I worked in a shipping company then, and was a good friend of his father,
He said it was a long shot putting a post on this site, I replied saying long shots
can pay off. on this site, I received a private message back, Shows that long shots do work, just give it a bit of time. Good luck in your quest George


----------



## R58484956

Greetings* Vivi *and welcome to *SN*. Bon voyage.


----------



## Roger Griffiths

Erimus said:


> Whilst Salvesens are now part of the Norbert Dentressangle Group I am sure that if the poster contacted the Salvesen HQ in Leith they may be able to assist?
> 
> geoff


Hello Vivi and welcome,
In all honesty, I cannot see the Salvesen HQ being much help, but worth a try I suppose.
The Salvesen Archives at Edinburgh University Library https://archiveshub.jisc.ac.uk/search/archives/5f4a2b5d-6bb4-343b-927a-8f12d865acca
may be more productive but at the end of the day it's down to you to do the digging.
Could you tell us your man's Full proper name. Alf sounds like an anglicised version of something. His place and date of birth. 
It may be more productive to search Merchant Navy personal records and emigration records rather than try and track him down in a company which we do not know for certain if he worked for them or not.
Also try a post on http://warsailors.com/freefleet/index.html Siri, the owner of the site is Norwegian and a mine of information on Norwegian sailors.

regards 
Roger


----------



## Vivi

george e mitchell said:


> hi viv. a few weeks ago I saw a post from someone in Norway looking for information about his father when he worked in Aberdeen over 50 years ago.
> I worked in a shipping company then, and was a good friend of his father,
> He said it was a long shot putting a post on this site, I replied saying long shots
> can pay off. on this site, I received a private message back, Shows that long shots do work, just give it a bit of time. Good luck in your quest George


Hello, George.

That's really great. I stumbled across this site a few days ago and thought it was worth a try to make a post here. Even if this was many years ago, your story shows that it is possible.

Thank you very much for your good wishes.

Kind regards, Vivi.


----------



## Vivi

R58484956 said:


> Greetings* Vivi *and welcome to *SN*. Bon voyage.


Thank you very much.

Kind regards, Vivi.


----------



## Vivi

Roger Griffiths said:


> Hello Vivi and welcome,
> In all honesty, I cannot see the Salvesen HQ being much help, but worth a try I suppose.
> The Salvesen Archives at Edinburgh University Library https://archiveshub.jisc.ac.uk/search/archives/5f4a2b5d-6bb4-343b-927a-8f12d865acca
> may be more productive but at the end of the day it's down to you to do the digging.
> Could you tell us your man's Full proper name.
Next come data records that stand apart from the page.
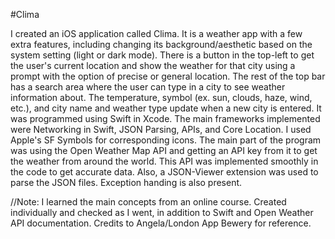 #Clima

I created an iOS application called Clima. It is a weather app with a few extra features, including changing its background/aesthetic based on the system setting (light or dark mode). There is a button in the top-left to get the user's current location and show the weather for that city using a prompt with the option of precise or general location. The rest of the top bar has a search area where the user can type in a city to see weather information about. The temperature, symbol (ex. sun, clouds, haze, wind, etc.), and city name and weather type update when a new city is entered. It was programmed using Swift in Xcode. The main frameworks implemented were Networking in Swift, JSON Parsing, APIs, and Core Location. I used Apple's SF Symbols for corresponding icons. The main part of the program was using the Open Weather Map API and getting an API key from it to get the weather from around the world. This API was implemented smoothly in the code to get accurate data. Also, a JSON-Viewer extension was used to parse the JSON files. Exception handing is also present.



//Note: I learned the main concepts from an online course. Created individually and checked as I went, in addition to Swift and Open Weather API documentation. Credits to Angela/London App Bewery for reference.
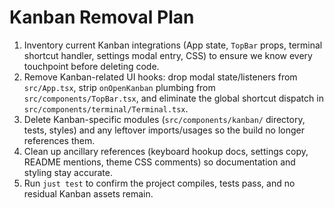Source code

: # Kanban Removal Plan

1. Inventory current Kanban integrations (App state, `TopBar` props, terminal shortcut handler, settings modal entry, CSS) to ensure we know every touchpoint before deleting code.
2. Remove Kanban-related UI hooks: drop modal state/listeners from `src/App.tsx`, strip `onOpenKanban` plumbing from `src/components/TopBar.tsx`, and eliminate the global shortcut dispatch in `src/components/terminal/Terminal.tsx`.
3. Delete Kanban-specific modules (`src/components/kanban/` directory, tests, styles) and any leftover imports/usages so the build no longer references them.
4. Clean up ancillary references (keyboard hookup docs, settings copy, README mentions, theme CSS comments) so documentation and styling stay accurate.
5. Run `just test` to confirm the project compiles, tests pass, and no residual Kanban assets remain.
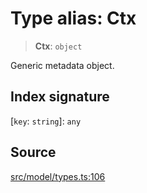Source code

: # Type alias: Ctx

> **Ctx**: `object`

Generic metadata object.

## Index signature

 \[`key`: `string`\]: `any`

## Source

[src/model/types.ts:106](https://github.com/dexaai/llm-tools/blob/2b78745/src/model/types.ts#L106)

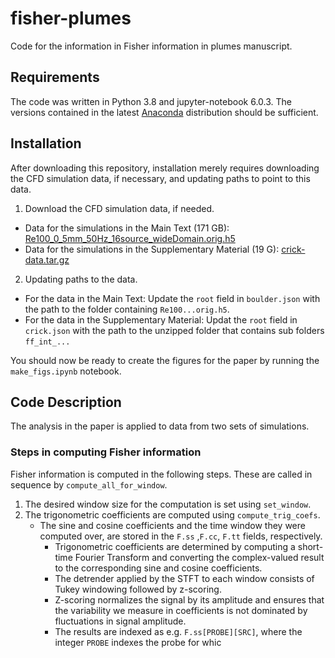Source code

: # fisher-plumes
Code for the information in Fisher information in plumes manuscript.
## Requirements
The code was written in Python 3.8 and jupyter-notebook 6.0.3. The versions contained in the latest [Anaconda](anaconda.com) distribution should be sufficient.

## Installation
After downloading this repository, installation merely requires downloading the CFD simulation data, if necessary, and updating paths to point to this data.

1. Download the CFD simulation data, if needed.
- Data for the simulations in the Main Text (171 GB): [Re100_0_5mm_50Hz_16source_wideDomain.orig.h5](https://www.dropbox.com/s/k6qfp4s8d0qcklf/Re100_0_5mm_50Hz_16source_wideDomain.orig.h5?dl=0)
- Data for the simulations in the Supplementary Material (19 G): [crick-data.tar.gz](https://www.dropbox.com/s/4t2h3dg11oq14vg/crick-data.tar.gz?dl=0)
2. Updating paths to the data.
- For the data in the Main Text: Update the `root` field in `boulder.json` with the path to the folder containing `Re100...orig.h5`.
- For the data in the Supplementary Material: Updat the `root` field in `crick.json` with the path to the unzipped folder that contains sub folders `ff_int_...`

You should now be ready to create the figures for the paper by running  the `make_figs.ipynb` notebook.

## Code Description
The analysis in the paper is applied to data from two sets of simulations. 
### Steps in computing Fisher information
Fisher information is computed in the following steps. These are called in sequence by `compute_all_for_window`.
1. The desired window size for the computation is set using `set_window`.
2. The trigonometric coefficients are computed using `compute_trig_coefs`.
   - The sine and cosine coefficients and the time window they were computed over, are stored in the `F.ss` ,`F.cc`, `F.tt` fields, respectively. 
     - Trigonometric coefficients are determined by computing a short-time Fourier Transform and converting the complex-valued result to the corresponding sine and cosine coefficients.
	 - The detrender applied by the STFT to each window consists of Tukey windowing followed by z-scoring.
     - Z-scoring normalizes the signal by its amplitude and ensures that the variability we measure in coefficients is not dominated by fluctuations in signal amplitude.
	 - The results are indexed as e.g. `F.ss[PROBE][SRC]`, where the integer `PROBE` indexes the probe for whic
   
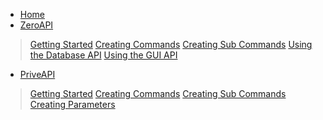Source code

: <!-- docs/_sidebar.md -->

* [Home](/)
* [ZeroAPI](zeroapi.md)
> [Getting Started](zeroapi.md?id=getting-started)
> [Creating Commands](zeroapi.md?id=creating-commands)
> [Creating Sub Commands](zeroapi.md?id=creating-sub-commands)
> [Using the Database API](zeroapi.md?id=using-the-database-api)
> [Using the GUI API](zeroapi.md?id=using-the-gui-api)
* [PriveAPI](priveapi.md)
> [Getting Started](priveapi.md?id=getting-started)
> [Creating Commands](priveapi.md?id=creating-commands)
> [Creating Sub Commands](priveapi.md?id=creating-sub-commands)
> [Creating Parameters](priveapi.md?id=creating-parameters-for-commands)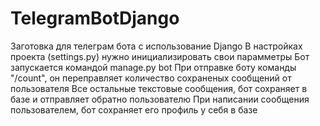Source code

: # TelegramBotDjango

Заготовка для телеграм бота с использование Django
В настройках проекта (settings.py) нужно инициализировать свои парамметры
Бот запускается командой manage.py bot
При отправке боту команды "/count", он переправляет количество сохраненых сообщений от пользователя
Все остальные текстовые сообщения, бот сохраняет в базе и отправляет обратно пользователю
При написании сообщения пользователем, бот сохраняет его профиль у себя в базе
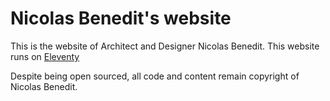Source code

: # Nicolas Benedit's website

This is the website of Architect and Designer Nicolas Benedit. This website runs on [Eleventy](https://www.11ty.dev/)

Despite being open sourced, all code and content remain copyright of Nicolas Benedit.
Alf sounds like an anglicised version of something. His place and date of birth.
> It may be more productive to search Merchant Navy personal records and emigration records rather than try and track him down in a company which we do not know for certain if he worked for them or not.
> Also try a post on http://warsailors.com/freefleet/index.html Siri, the owner of the site is Norwegian and a mine of information on Norwegian sailors.
> 
> regards
> Roger


Hello, Roger.

His birth name was Alf Christiansen and he was born in Hedrum, Larvik, Norway 14. november 1896. As I live in Norway, I really don't have any idea of where to search for information about him. I will however try the Warsailors site you linked. Thanks for the tip.

Kind regards, Vivi.


----------



## Erimus

We had several seamen called Alf in our fleet,mostly from same area....I have sent Vivi an Ancestry printout with family details,alas,so far no information on his activities/life in Liverpool.

geoff


----------



## Erimus

Vivi....look at this clipping from this site some years ago...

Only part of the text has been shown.